- **What you are asked to do**
The answer must consist of each line below that holds the word "MarkupExtensions", copied as it stands.

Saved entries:
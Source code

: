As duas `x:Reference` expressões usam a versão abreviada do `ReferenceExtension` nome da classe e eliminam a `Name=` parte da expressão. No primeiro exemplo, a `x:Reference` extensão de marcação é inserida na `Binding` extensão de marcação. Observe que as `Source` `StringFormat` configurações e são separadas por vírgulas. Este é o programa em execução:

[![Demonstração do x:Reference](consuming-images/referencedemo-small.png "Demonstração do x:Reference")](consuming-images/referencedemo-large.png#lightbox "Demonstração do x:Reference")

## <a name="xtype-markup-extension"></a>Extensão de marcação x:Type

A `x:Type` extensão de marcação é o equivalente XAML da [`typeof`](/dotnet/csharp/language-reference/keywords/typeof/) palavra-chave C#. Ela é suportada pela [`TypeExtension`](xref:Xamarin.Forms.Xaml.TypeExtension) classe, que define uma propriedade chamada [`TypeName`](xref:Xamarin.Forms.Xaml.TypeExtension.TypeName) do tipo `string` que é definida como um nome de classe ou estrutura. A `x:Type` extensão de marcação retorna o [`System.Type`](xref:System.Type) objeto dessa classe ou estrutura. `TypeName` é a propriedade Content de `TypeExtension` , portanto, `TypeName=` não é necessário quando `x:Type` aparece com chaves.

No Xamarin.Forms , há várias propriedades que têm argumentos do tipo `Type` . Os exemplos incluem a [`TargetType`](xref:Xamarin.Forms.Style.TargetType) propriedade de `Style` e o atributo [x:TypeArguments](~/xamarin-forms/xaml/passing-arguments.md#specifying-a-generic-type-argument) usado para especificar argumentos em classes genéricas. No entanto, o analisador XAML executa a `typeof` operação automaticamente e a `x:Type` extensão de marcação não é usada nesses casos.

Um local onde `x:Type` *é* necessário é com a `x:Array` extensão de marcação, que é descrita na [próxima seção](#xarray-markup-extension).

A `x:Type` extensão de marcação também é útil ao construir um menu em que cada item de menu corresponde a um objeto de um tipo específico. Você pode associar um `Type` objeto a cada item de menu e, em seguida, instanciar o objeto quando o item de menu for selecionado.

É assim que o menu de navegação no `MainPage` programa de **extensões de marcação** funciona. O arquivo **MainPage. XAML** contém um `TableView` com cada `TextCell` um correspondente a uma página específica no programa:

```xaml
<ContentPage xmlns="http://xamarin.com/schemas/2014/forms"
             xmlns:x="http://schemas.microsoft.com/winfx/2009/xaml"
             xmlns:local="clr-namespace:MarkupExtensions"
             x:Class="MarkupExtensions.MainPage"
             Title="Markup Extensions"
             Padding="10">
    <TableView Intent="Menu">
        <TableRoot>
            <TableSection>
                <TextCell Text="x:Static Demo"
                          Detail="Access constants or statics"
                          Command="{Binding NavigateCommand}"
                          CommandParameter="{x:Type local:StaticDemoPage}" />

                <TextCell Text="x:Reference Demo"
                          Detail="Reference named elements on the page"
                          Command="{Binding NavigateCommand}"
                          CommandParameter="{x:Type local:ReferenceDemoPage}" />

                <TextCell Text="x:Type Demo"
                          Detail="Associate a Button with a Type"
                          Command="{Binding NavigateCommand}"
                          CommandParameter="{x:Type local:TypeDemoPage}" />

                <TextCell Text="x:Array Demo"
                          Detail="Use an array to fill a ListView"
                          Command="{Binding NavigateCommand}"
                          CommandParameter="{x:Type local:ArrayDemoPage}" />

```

- **Solution**
             xmlns:local="clr-namespace:MarkupExtensions"
             x:Class="MarkupExtensions.MainPage"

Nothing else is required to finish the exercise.